* [PATCH] drivercore: deferral race condition fix
@ 2014-02-26 7:06 Peter Ujfalusi
2014-03-01 0:33 ` Greg Kroah-Hartman
0 siblings, 1 reply; 7+ messages in thread
From: Peter Ujfalusi @ 2014-02-26 7:06 UTC (permalink / raw)
To: Greg Kroah-Hartman, Grant Likely; +Cc: linux-kernel, Liam Girdwood, Mark Brown
When the kernel is built with CONFIG_PREEMPT it is possible to reach a state
when all modules are loaded but some driver still stuck in the deferred list
and there is a need for external event to kick the deferred queue to probe
these drivers.
The issue has been observed on embedded systems with CONFIG_PREEMPT enabled,
audio support built as modules and using nfsroot for root filesystem.
The following fragment of a log shows such sequence when all audio modules
were loaded but the sound card is not present since the machine driver has
failed to probe due to missing dependency during it's probe.
The board is am335x-evmsk (McASP<->tlv320aic3106 codec) with davinci-evm
machine driver:
...
[ 12.615118] davinci-mcasp 4803c000.mcasp: davinci_mcasp_probe: ENTER
[ 12.719969] davinci_evm sound.3: davinci_evm_probe: ENTER
[ 12.725753] davinci_evm sound.3: davinci_evm_probe: snd_soc_register_card
[ 12.753846] davinci-mcasp 4803c000.mcasp: davinci_mcasp_probe: snd_soc_register_component
[ 12.922051] davinci-mcasp 4803c000.mcasp: davinci_mcasp_probe: snd_soc_register_component DONE
[ 12.950839] davinci_evm sound.3: ASoC: platform (null) not registered
[ 12.957898] davinci_evm sound.3: davinci_evm_probe: snd_soc_register_card DONE (-517)
[ 13.099026] davinci-mcasp 4803c000.mcasp: Kicking the deferred list
[ 13.177838] davinci-mcasp 4803c000.mcasp: really_probe: probe_count = 2
[ 13.194130] davinci_evm sound.3: snd_soc_register_card failed (-517)
[ 13.346755] davinci_mcasp_driver_init: LEAVE
[ 13.377446] platform sound.3: Driver davinci_evm requests probe deferral
[ 13.592527] platform sound.3: really_probe: probe_count = 0
In the log the machine driver enters it's probe at 12.719969 (this point it
has been removed from the deferred lists).
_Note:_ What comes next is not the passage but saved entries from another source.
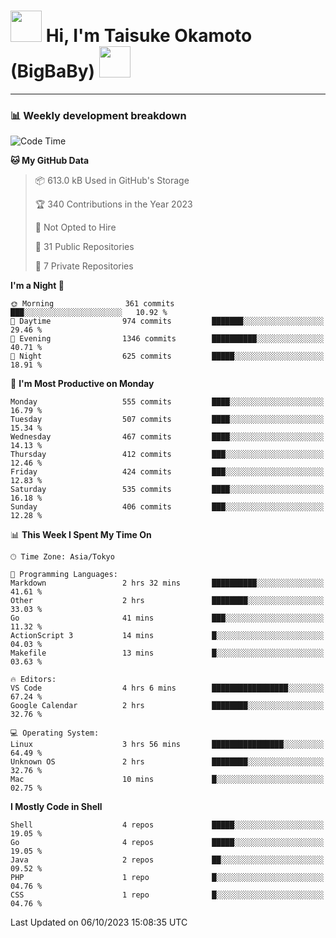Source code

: <!-- Title -->
<h1>
    <img src="https://media.tenor.com/TlyRveJkgo4AAAAi/cloud-cloud-strife.gif" width="50"/> 
    Hi, I'm Taisuke Okamoto (BigBaBy) 
    <img src="https://media.tenor.com/TlyRveJkgo4AAAAi/cloud-cloud-strife.gif" width="50"/>
</h1>

---

<h3> 📊 Weekly development breakdown </h3>
<!-- waka-readme-stats -->

<!--START_SECTION:waka-->
![Code Time](http://img.shields.io/badge/Code%20Time-1%2C630%20hrs%2055%20mins-blue)

**🐱 My GitHub Data** 

> 📦 613.0 kB Used in GitHub's Storage 
 > 
> 🏆 340 Contributions in the Year 2023
 > 
> 🚫 Not Opted to Hire
 > 
> 📜 31 Public Repositories 
 > 
> 🔑 7 Private Repositories 
 > 
**I'm a Night 🦉** 

```text
🌞 Morning                361 commits         ███░░░░░░░░░░░░░░░░░░░░░░   10.92 % 
🌆 Daytime                974 commits         ███████░░░░░░░░░░░░░░░░░░   29.46 % 
🌃 Evening                1346 commits        ██████████░░░░░░░░░░░░░░░   40.71 % 
🌙 Night                  625 commits         █████░░░░░░░░░░░░░░░░░░░░   18.91 % 
```
📅 **I'm Most Productive on Monday** 

```text
Monday                   555 commits         ████░░░░░░░░░░░░░░░░░░░░░   16.79 % 
Tuesday                  507 commits         ████░░░░░░░░░░░░░░░░░░░░░   15.34 % 
Wednesday                467 commits         ████░░░░░░░░░░░░░░░░░░░░░   14.13 % 
Thursday                 412 commits         ███░░░░░░░░░░░░░░░░░░░░░░   12.46 % 
Friday                   424 commits         ███░░░░░░░░░░░░░░░░░░░░░░   12.83 % 
Saturday                 535 commits         ████░░░░░░░░░░░░░░░░░░░░░   16.18 % 
Sunday                   406 commits         ███░░░░░░░░░░░░░░░░░░░░░░   12.28 % 
```


📊 **This Week I Spent My Time On** 

```text
🕑︎ Time Zone: Asia/Tokyo

💬 Programming Languages: 
Markdown                 2 hrs 32 mins       ██████████░░░░░░░░░░░░░░░   41.61 % 
Other                    2 hrs               ████████░░░░░░░░░░░░░░░░░   33.03 % 
Go                       41 mins             ███░░░░░░░░░░░░░░░░░░░░░░   11.32 % 
ActionScript 3           14 mins             █░░░░░░░░░░░░░░░░░░░░░░░░   04.03 % 
Makefile                 13 mins             █░░░░░░░░░░░░░░░░░░░░░░░░   03.63 % 

🔥 Editors: 
VS Code                  4 hrs 6 mins        █████████████████░░░░░░░░   67.24 % 
Google Calendar          2 hrs               ████████░░░░░░░░░░░░░░░░░   32.76 % 

💻 Operating System: 
Linux                    3 hrs 56 mins       ████████████████░░░░░░░░░   64.49 % 
Unknown OS               2 hrs               ████████░░░░░░░░░░░░░░░░░   32.76 % 
Mac                      10 mins             █░░░░░░░░░░░░░░░░░░░░░░░░   02.75 % 
```

**I Mostly Code in Shell** 

```text
Shell                    4 repos             █████░░░░░░░░░░░░░░░░░░░░   19.05 % 
Go                       4 repos             █████░░░░░░░░░░░░░░░░░░░░   19.05 % 
Java                     2 repos             ██░░░░░░░░░░░░░░░░░░░░░░░   09.52 % 
PHP                      1 repo              █░░░░░░░░░░░░░░░░░░░░░░░░   04.76 % 
CSS                      1 repo              █░░░░░░░░░░░░░░░░░░░░░░░░   04.76 % 
```




 Last Updated on 06/10/2023 15:08:35 UTC
<!--END_SECTION:waka-->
McASP driver already executing
it's probing (12.615118) and finishes first as well.
The machine driver tries to construct the sound card (12.950839) but did
not found one of the components so it fails. After this McASP driver
registers all the ASoC components and the deferred work is prepared at
13.099026 (note that this time the machine driver is not in the lists so it
is not going to be handled when the work is executing).
Lastly the machine driver exit from it's probe and the core places it to the
deferred list but there will be no other driver going to load and the
deferred queue is not going to be kicked again - till we have external event
like connecting USB stick, etc.
The proposed solution is to try the deferred queue once more when the last
driver is asking for deferring and we had drivers loaded while this last
driver was probing.
This way we can avoid drivers stuck in the deferred queue.
Signed-off-by: Peter Ujfalusi <peter.ujfalusi@ti.com>
---
Hi Greg, Grant,
I have fixed up the commit message and rebased the patch on top of 3.14-rc4
since the RFC version [1].
[1] https://lkml.org/lkml/2013/12/23/142
Regards,
Peter
drivers/base/dd.c | 22 +++++++++++++++++++---
1 file changed, 19 insertions(+), 3 deletions(-)
diff --git a/drivers/base/dd.c b/drivers/base/dd.c
index 06051767393f..80703de6e6ad 100644
--- a/drivers/base/dd.c
+++ b/drivers/base/dd.c
@@ -53,6 +53,10 @@ static LIST_HEAD(deferred_probe_pending_list);
static LIST_HEAD(deferred_probe_active_list);
static struct workqueue_struct *deferred_wq;
+static atomic_t probe_count = ATOMIC_INIT(0);
+static DECLARE_WAIT_QUEUE_HEAD(probe_waitqueue);
+static bool deferral_retry;
+
/**
* deferred_probe_work_func() - Retry probing devices in the active list.
*/
@@ -141,6 +145,11 @@ static void driver_deferred_probe_trigger(void)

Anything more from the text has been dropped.